Minister of State (Independent Charge), Government of West Bengal
- In office 2 May 2021 – 4 May 2026
- Governor: Jagdeep Dhankhar La. Ganesan (additional charge) C. V. Ananda Bose R. N. Ravi
- Department: Department of Fire and Emergency Services (I/C);
- Chief Minister: Mamata Banerjee

Member of the West Bengal Legislative Assembly
- In office 10 May 2011 – 4 May 2026
- Preceded by: Constituency established
- Succeeded by: Dr. Sharadwat Mukherjee
- Constituency: Bidhannagar

Personal details
- Born: 1 December 1962 (age 63) Kolkata, West Bengal, India
- Party: Trinamool Congress
- Profession: Politician

= Sujit Bose (politician) =

Indian politician

Sujit Bose (born 1 December 1962) is an Indian politician who served as a Minister in the Department of Fire and Emergency Services for the Government of West Bengal and also as a Member of the Legislative Assembly from Bidhannagar. He belonged to the All India Trinamool Congress.
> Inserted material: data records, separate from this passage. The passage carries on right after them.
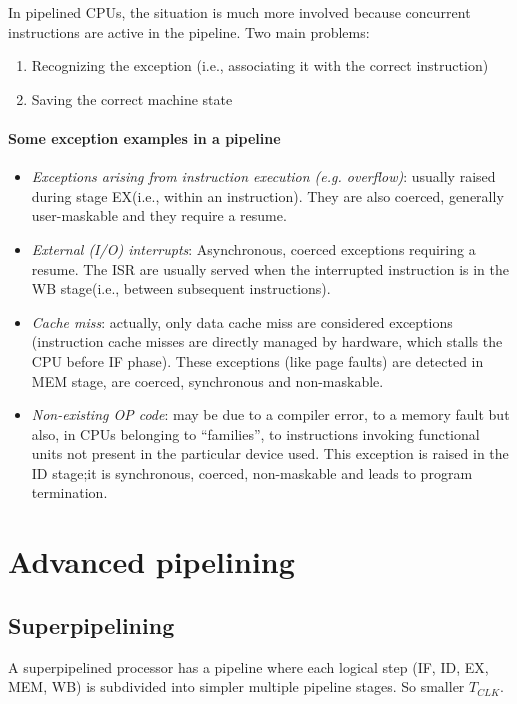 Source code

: In pipelined CPUs, the situation is much more involved because concurrent instructions are active in the pipeline. Two main problems:
\begin{enumerate}
    \item Recognizing the exception (i.e., associating it with the correct instruction)
    \item Saving the correct machine state
\end{enumerate}

\paragraph{Some exception examples in a pipeline}

\begin{itemize}
    \item \textit{Exceptions arising from instruction execution (e.g. overflow)}: usually raised during stage EX(i.e., within an instruction). They are also coerced, generally user-maskable and they require a resume. 
    \item \textit{External (I/O) interrupts}: Asynchronous, coerced exceptions requiring a resume. The ISR are usually served when the interrupted instruction is in the WB stage(i.e., between subsequent instructions).
    \item \textit{Cache miss}: actually, only data cache miss are considered exceptions (instruction cache misses are directly managed by hardware, which stalls the CPU before IF phase). These exceptions (like page faults) are detected in MEM stage, are coerced, synchronous and non-maskable.
    \item \textit{Non-existing OP code}: may be due to a compiler error, to a memory fault but also, in CPUs belonging to “families”, to instructions invoking functional units not present in the particular device used. This exception is raised in the ID stage;it is synchronous, coerced, non-maskable and leads to program termination.
\end{itemize}

\section{Advanced pipelining}
\subsection{Superpipelining}
A superpipelined processor has a pipeline where each logical step (IF, ID, EX, MEM, WB) is subdivided into simpler multiple pipeline stages. So smaller $T_{CLK}$.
He had been elected from Bidhannagar for four terms consecutively and has served between 2009 and 2026. He lost the seat in the 2026 West Bengal Legislative Assembly election to the Bharatiya Janata Party candidate, Sharadwat Mukherjee.
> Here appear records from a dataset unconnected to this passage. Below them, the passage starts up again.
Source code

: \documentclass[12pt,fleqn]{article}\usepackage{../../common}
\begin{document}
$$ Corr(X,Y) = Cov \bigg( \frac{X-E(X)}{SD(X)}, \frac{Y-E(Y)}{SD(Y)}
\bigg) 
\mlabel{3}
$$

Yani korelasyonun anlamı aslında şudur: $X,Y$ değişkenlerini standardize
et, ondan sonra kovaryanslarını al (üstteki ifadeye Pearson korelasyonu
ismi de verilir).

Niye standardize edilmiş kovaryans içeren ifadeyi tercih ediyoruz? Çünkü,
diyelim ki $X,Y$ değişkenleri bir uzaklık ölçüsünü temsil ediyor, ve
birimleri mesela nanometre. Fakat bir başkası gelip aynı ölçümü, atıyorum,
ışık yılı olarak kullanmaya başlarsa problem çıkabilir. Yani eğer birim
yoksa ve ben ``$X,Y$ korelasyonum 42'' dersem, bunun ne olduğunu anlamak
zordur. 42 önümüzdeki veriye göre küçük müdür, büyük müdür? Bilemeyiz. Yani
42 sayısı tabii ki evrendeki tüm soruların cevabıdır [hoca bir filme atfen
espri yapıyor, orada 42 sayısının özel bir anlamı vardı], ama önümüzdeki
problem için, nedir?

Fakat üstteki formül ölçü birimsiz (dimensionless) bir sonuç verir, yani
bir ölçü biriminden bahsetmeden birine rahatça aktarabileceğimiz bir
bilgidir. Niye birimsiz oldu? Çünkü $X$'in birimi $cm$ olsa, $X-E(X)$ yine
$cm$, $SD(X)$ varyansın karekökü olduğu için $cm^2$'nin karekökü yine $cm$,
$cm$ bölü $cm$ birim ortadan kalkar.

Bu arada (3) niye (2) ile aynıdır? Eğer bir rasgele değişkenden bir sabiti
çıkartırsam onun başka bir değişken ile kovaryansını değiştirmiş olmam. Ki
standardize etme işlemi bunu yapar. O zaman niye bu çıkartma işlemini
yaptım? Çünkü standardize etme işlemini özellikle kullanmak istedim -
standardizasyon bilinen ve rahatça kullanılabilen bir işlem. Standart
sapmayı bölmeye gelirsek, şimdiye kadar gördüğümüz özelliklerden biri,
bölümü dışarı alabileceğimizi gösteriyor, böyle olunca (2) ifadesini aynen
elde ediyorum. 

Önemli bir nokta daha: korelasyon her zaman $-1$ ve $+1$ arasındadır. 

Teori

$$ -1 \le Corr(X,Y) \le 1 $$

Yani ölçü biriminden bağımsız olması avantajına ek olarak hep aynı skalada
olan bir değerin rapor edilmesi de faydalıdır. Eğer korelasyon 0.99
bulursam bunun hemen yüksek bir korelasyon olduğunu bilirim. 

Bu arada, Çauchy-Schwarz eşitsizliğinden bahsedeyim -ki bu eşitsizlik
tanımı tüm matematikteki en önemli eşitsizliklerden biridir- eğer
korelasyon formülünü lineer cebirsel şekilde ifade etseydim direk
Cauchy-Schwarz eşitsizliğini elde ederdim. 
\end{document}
The Bidhannagar constituency was formed following a delimitation exercise in West Bengal in 2008.

Following his defeat in the 2026 Legislative Assembly election, the Enforcement Directorate arrested him on 11 May 2026, following hours of interrogation regarding the Municipality recruitment scam and eventually, incarceration.